# YOUR TASK:
Every line from the one with "J. Redmon, S." to the one with "[Online]. Available: https://docs.ultralytics.com/models/yolov8/", including those two, is to be copied exactly; all other lines of the entries below are left out.

# Dataset entries:
★ ★ ★ ★ ★ ★ ★
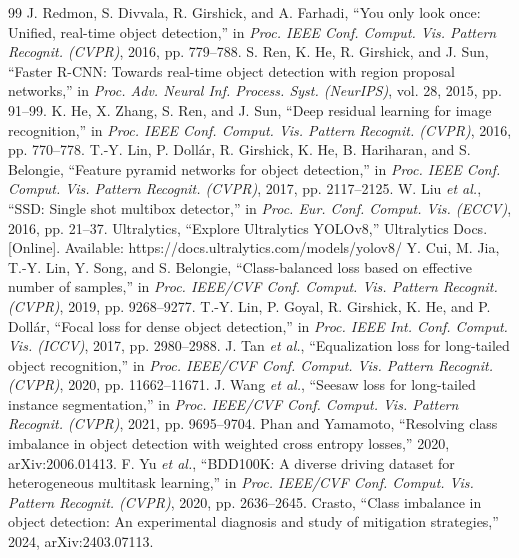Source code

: \documentclass[10pt,journal,letterpaper]{IEEEtran}
\begin{document}
\begin{thebibliography}{99}
 J. Redmon, S. Divvala, R. Girshick, and A. Farhadi, ``You only look once: Unified, real-time object detection,'' in \textit{Proc. IEEE Conf. Comput. Vis. Pattern Recognit. (CVPR)}, 2016, pp. 779--788.
 S. Ren, K. He, R. Girshick, and J. Sun, ``Faster R-CNN: Towards real-time object detection with region proposal networks,'' in \textit{Proc. Adv. Neural Inf. Process. Syst. (NeurIPS)}, vol. 28, 2015, pp. 91--99.
 K. He, X. Zhang, S. Ren, and J. Sun, ``Deep residual learning for image recognition,'' in \textit{Proc. IEEE Conf. Comput. Vis. Pattern Recognit. (CVPR)}, 2016, pp. 770--778.
 T.-Y. Lin, P. Doll\'ar, R. Girshick, K. He, B. Hariharan, and S. Belongie, ``Feature pyramid networks for object detection,'' in \textit{Proc. IEEE Conf. Comput. Vis. Pattern Recognit. (CVPR)}, 2017, pp. 2117--2125.
 W. Liu \textit{et al.}, ``SSD: Single shot multibox detector,'' in \textit{Proc. Eur. Conf. Comput. Vis. (ECCV)}, 2016, pp. 21--37.
 Ultralytics, ``Explore Ultralytics YOLOv8,'' Ultralytics Docs. [Online]. Available: https://docs.ultralytics.com/models/yolov8/
 Y. Cui, M. Jia, T.-Y. Lin, Y. Song, and S. Belongie, ``Class-balanced loss based on effective number of samples,'' in \textit{Proc. IEEE/CVF Conf. Comput. Vis. Pattern Recognit. (CVPR)}, 2019, pp. 9268--9277.
 T.-Y. Lin, P. Goyal, R. Girshick, K. He, and P. Doll\'ar, ``Focal loss for dense object detection,'' in \textit{Proc. IEEE Int. Conf. Comput. Vis. (ICCV)}, 2017, pp. 2980--2988.
 J. Tan \textit{et al.}, ``Equalization loss for long-tailed object recognition,'' in \textit{Proc. IEEE/CVF Conf. Comput. Vis. Pattern Recognit. (CVPR)}, 2020, pp. 11662--11671.
 J. Wang \textit{et al.}, ``Seesaw loss for long-tailed instance segmentation,'' in \textit{Proc. IEEE/CVF Conf. Comput. Vis. Pattern Recognit. (CVPR)}, 2021, pp. 9695--9704.
 Phan and Yamamoto, ``Resolving class imbalance in object detection with weighted cross entropy losses,'' 2020, arXiv:2006.01413.
 F. Yu \textit{et al.}, ``BDD100K: A diverse driving dataset for heterogeneous multitask learning,'' in \textit{Proc. IEEE/CVF Conf. Comput. Vis. Pattern Recognit. (CVPR)}, 2020, pp. 2636--2645.
 Crasto, ``Class imbalance in object detection: An experimental diagnosis and study of mitigation strategies,'' 2024, arXiv:2403.07113.

\end{thebibliography}
\end{document}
★ ★ ★ ★ ★ ★ ★
# TASK OUTPUT:
 J. Redmon, S. Divvala, R. Girshick, and A. Farhadi, ``You only look once: Unified, real-time object detection,'' in \textit{Proc. IEEE Conf. Comput. Vis. Pattern Recognit. (CVPR)}, 2016, pp. 779--788.
 S. Ren, K. He, R. Girshick, and J. Sun, ``Faster R-CNN: Towards real-time object detection with region proposal networks,'' in \textit{Proc. Adv. Neural Inf. Process. Syst. (NeurIPS)}, vol. 28, 2015, pp. 91--99.
 K. He, X. Zhang, S. Ren, and J. Sun, ``Deep residual learning for image recognition,'' in \textit{Proc. IEEE Conf. Comput. Vis. Pattern Recognit. (CVPR)}, 2016, pp. 770--778.
 T.-Y. Lin, P. Doll\'ar, R. Girshick, K. He, B. Hariharan, and S. Belongie, ``Feature pyramid networks for object detection,'' in \textit{Proc. IEEE Conf. Comput. Vis. Pattern Recognit. (CVPR)}, 2017, pp. 2117--2125.
 W. Liu \textit{et al.}, ``SSD: Single shot multibox detector,'' in \textit{Proc. Eur. Conf. Comput. Vis. (ECCV)}, 2016, pp. 21--37.
 Ultralytics, ``Explore Ultralytics YOLOv8,'' Ultralytics Docs. [Online]. Available: https://docs.ultralytics.com/models/yolov8/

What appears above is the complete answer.